Francis Drake


Region Occupation Born Died
North America, South & Gulf Explorer, Cartographer 1542 1595

Circumnavigator. When Drake was a boy, he was apprenticed to the master of a coasting vessel. In 1570 Drake began to make voyages on his own account. During a voyage in 1572-1573, like Vasco Núñez de Balboa sixty years earlier, Drake crossed the Isthmus of Darien and first saw the Pacific Ocean. He captured a Spanish mule train carrying silver across the isthmus and returned to England a rich man.

His ambition now was to sail in the Pacific, a voyage made possible by the patronage of a number of the most powerful people in England including, probably, Queen Elizabeth I. A small squadron of five ships was assembled at Plymouth for the expedition, the objectives of which are not entirely clear. Some have conjectured that it was to found an English settlement in southernmost South America, or to find a passage through North America from the Pacific--the legendary Strait of Anian. Whatever the purpose, the ships set sail late in 1577 and reached the Atlantic to the Strait of Magellan in June the next year. Here the squadron was reduced to three ships, which passed through the strait in sixteen days, a record for the century.

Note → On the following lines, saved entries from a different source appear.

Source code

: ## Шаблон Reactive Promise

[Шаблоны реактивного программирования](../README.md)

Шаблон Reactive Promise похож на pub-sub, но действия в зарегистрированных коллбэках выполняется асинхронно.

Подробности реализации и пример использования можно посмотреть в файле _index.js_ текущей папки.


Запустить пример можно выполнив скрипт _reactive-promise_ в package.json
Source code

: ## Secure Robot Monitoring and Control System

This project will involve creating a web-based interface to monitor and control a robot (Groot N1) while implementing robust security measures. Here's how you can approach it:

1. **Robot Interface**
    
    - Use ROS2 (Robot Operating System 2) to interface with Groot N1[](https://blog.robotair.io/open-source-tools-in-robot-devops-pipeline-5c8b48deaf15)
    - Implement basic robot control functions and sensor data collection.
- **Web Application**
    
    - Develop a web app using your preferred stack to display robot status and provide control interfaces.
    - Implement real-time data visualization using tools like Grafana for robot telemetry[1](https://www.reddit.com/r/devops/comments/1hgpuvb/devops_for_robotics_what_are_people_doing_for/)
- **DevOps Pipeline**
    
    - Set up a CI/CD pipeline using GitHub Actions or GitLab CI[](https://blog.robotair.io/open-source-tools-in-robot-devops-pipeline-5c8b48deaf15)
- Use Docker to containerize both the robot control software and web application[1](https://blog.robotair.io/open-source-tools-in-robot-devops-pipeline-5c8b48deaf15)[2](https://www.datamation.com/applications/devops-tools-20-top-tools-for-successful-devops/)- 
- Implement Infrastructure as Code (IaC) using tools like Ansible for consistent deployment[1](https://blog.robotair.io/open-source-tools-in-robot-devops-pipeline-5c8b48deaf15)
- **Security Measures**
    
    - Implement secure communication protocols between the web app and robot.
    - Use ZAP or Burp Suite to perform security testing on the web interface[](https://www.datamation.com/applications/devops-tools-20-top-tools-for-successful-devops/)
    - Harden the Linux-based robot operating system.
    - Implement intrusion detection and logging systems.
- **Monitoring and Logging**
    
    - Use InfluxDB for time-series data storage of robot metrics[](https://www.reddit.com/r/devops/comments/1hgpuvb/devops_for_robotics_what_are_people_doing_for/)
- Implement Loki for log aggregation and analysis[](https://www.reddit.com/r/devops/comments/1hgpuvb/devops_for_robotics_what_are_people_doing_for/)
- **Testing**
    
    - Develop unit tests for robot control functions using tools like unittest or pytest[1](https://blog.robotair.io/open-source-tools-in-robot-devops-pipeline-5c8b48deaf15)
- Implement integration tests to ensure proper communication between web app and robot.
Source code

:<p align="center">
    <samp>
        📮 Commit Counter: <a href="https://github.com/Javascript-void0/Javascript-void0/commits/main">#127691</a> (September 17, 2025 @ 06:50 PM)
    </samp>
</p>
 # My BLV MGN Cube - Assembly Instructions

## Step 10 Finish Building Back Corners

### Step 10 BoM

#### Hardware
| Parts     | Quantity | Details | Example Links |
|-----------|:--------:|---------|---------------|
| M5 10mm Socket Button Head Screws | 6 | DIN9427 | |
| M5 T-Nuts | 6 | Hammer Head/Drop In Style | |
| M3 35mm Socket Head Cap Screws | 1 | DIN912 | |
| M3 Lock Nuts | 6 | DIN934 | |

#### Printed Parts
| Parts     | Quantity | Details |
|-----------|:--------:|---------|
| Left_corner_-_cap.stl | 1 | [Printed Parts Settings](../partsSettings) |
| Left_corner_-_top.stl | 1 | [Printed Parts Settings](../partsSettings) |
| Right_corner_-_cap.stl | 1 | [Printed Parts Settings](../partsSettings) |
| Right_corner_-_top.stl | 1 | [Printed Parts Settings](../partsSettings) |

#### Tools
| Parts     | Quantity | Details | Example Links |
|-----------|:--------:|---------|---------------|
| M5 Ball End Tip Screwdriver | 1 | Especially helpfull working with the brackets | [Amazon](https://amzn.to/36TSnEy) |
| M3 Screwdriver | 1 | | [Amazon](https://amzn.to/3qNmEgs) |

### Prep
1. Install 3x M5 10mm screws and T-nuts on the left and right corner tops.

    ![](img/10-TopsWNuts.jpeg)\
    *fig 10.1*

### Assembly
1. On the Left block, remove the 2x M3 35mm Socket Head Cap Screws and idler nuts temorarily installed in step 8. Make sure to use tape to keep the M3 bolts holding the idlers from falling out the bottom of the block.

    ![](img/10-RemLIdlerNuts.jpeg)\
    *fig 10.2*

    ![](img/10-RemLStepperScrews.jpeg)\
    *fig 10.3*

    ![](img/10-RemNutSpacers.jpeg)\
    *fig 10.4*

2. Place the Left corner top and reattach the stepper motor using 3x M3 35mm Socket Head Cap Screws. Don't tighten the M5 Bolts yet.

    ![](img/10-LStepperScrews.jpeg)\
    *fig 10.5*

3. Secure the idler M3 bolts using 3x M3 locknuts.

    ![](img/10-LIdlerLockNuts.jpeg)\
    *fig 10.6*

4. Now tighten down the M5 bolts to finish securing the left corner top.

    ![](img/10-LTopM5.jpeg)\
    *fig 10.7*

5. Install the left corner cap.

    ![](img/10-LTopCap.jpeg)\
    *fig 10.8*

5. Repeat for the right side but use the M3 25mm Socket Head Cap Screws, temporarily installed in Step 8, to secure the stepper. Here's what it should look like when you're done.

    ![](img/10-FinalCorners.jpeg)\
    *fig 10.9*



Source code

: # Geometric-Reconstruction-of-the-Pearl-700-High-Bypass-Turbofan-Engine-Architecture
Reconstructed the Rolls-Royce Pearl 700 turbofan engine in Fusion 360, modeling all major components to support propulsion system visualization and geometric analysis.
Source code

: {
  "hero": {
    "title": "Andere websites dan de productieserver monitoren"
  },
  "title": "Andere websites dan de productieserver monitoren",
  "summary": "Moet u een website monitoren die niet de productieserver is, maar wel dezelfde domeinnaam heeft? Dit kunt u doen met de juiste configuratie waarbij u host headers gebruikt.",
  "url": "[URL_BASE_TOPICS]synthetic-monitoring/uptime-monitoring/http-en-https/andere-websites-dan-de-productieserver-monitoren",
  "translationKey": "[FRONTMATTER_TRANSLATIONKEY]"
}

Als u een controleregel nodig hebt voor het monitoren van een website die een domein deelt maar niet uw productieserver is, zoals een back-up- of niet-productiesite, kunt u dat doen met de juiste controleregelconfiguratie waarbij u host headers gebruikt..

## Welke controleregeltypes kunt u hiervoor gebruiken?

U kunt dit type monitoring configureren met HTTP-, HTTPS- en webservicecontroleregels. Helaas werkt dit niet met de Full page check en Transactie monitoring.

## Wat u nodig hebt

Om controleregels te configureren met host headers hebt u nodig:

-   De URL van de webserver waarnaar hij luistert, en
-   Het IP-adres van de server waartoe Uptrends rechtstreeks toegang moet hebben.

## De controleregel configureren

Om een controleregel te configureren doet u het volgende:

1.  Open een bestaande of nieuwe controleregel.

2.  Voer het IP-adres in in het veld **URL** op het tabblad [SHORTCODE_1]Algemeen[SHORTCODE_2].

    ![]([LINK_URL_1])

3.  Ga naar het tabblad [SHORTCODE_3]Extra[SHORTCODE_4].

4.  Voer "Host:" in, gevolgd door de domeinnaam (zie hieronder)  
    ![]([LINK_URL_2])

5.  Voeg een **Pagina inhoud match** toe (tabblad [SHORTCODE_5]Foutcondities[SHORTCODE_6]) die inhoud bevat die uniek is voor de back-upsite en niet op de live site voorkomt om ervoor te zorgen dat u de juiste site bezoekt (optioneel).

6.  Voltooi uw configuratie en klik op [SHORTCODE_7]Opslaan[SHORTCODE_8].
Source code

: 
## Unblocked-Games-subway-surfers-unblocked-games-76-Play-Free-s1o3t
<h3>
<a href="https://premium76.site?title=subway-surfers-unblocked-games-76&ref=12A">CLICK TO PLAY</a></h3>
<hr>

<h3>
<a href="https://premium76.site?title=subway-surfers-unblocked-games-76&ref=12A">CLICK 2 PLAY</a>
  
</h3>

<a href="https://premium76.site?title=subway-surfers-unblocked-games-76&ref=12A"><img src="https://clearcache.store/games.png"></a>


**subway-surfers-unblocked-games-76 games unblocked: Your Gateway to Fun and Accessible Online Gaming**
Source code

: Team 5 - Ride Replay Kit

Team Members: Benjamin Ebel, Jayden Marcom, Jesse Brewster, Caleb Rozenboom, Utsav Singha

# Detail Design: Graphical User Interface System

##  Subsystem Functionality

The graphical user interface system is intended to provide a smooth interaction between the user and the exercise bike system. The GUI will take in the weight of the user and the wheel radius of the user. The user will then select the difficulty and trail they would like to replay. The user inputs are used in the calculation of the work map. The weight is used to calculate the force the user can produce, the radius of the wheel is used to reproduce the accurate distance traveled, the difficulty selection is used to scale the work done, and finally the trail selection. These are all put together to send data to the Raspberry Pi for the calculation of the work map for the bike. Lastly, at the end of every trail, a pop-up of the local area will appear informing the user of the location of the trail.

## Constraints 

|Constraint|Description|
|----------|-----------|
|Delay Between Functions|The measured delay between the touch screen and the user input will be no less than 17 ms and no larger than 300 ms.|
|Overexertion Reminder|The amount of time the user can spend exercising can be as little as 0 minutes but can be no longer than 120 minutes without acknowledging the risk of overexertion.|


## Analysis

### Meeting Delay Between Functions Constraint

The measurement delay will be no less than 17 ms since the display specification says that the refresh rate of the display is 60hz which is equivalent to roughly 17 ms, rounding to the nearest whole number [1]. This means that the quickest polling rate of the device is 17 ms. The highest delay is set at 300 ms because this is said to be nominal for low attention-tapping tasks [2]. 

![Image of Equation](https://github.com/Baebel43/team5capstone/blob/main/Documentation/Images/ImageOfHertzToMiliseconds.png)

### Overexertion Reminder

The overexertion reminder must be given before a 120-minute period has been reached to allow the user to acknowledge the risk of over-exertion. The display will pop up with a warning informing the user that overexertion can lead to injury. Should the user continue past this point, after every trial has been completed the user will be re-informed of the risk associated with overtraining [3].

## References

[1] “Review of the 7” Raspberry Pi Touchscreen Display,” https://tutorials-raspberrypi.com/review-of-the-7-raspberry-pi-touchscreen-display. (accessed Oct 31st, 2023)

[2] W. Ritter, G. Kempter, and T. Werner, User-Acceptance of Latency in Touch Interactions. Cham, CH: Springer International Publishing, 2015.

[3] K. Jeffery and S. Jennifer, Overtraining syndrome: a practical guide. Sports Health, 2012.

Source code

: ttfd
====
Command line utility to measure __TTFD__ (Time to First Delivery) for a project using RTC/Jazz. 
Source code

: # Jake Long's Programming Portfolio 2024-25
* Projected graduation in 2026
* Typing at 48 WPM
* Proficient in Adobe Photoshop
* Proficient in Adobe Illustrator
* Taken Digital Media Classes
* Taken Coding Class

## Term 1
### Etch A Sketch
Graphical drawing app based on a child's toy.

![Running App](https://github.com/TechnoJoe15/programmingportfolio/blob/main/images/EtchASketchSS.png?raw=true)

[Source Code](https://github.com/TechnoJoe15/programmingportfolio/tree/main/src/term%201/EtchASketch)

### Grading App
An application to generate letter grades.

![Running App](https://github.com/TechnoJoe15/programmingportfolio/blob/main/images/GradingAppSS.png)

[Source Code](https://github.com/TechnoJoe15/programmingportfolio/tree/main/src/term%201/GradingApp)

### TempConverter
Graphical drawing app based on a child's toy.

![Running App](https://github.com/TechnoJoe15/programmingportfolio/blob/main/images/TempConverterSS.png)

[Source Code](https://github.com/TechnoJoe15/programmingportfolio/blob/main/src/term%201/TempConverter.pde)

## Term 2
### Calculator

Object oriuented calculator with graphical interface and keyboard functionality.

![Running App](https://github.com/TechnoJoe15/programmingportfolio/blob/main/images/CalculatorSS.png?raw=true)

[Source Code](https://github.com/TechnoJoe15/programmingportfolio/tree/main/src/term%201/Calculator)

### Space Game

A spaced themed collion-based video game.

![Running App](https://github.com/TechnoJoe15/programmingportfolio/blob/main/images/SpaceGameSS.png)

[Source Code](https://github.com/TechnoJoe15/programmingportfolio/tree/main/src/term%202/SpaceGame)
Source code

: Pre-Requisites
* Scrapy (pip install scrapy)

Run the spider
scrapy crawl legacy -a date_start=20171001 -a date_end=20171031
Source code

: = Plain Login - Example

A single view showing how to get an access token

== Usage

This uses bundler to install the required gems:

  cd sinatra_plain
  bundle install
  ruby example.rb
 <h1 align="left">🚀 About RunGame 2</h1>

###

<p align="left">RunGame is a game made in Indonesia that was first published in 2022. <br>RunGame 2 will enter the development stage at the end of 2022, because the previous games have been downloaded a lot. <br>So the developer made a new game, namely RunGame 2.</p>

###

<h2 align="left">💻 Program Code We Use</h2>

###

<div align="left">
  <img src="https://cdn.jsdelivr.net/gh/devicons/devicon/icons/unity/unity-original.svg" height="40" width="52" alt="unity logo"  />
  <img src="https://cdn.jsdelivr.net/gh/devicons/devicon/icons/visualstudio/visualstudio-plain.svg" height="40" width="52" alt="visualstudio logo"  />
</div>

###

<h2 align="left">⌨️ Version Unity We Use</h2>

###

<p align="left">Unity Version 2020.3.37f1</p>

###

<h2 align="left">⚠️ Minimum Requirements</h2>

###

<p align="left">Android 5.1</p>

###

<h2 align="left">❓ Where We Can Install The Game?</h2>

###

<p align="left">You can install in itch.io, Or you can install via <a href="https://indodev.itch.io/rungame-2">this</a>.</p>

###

As they entered the Pacific, the ships met a severe storm, which drove them southward and led to the discovery of Drake Passage, the body of water between Tierra del Fuego and Antarctica. One ship was lost, and another returned to England while Drake, in the Golden Hind, progressed northward along the Pacific coast of South America. With the help of pilots he picked up along the way and stores he took from ships and Spanish settlements that he raided, Drake reached the North Pacific. Taking a captured vessel in tow, the Golden Hind sailed to the midlatitudes in this ocean beyond any settlement in New Spain and farther north than any previous expedition. Drake returned to 38 north latitude to an area in present-day California that he designated Nova Albion.

After sojourning there for five weeks the Golden Hind set sail across the Pacific. Navigating by way of Palau and the Philippines, Drake reached the Moluccas in November. After many adventures in the Indian Ocean, Drake returned via the Atlantic to Plymouth, arriving on 26 September 1580. His was the first expedition to circumnavigate the earth in which the commander himself returned to report his accomplishment (Magellan died on the way). The "Famous Voyage," as it became known, was the greatest of many achievements.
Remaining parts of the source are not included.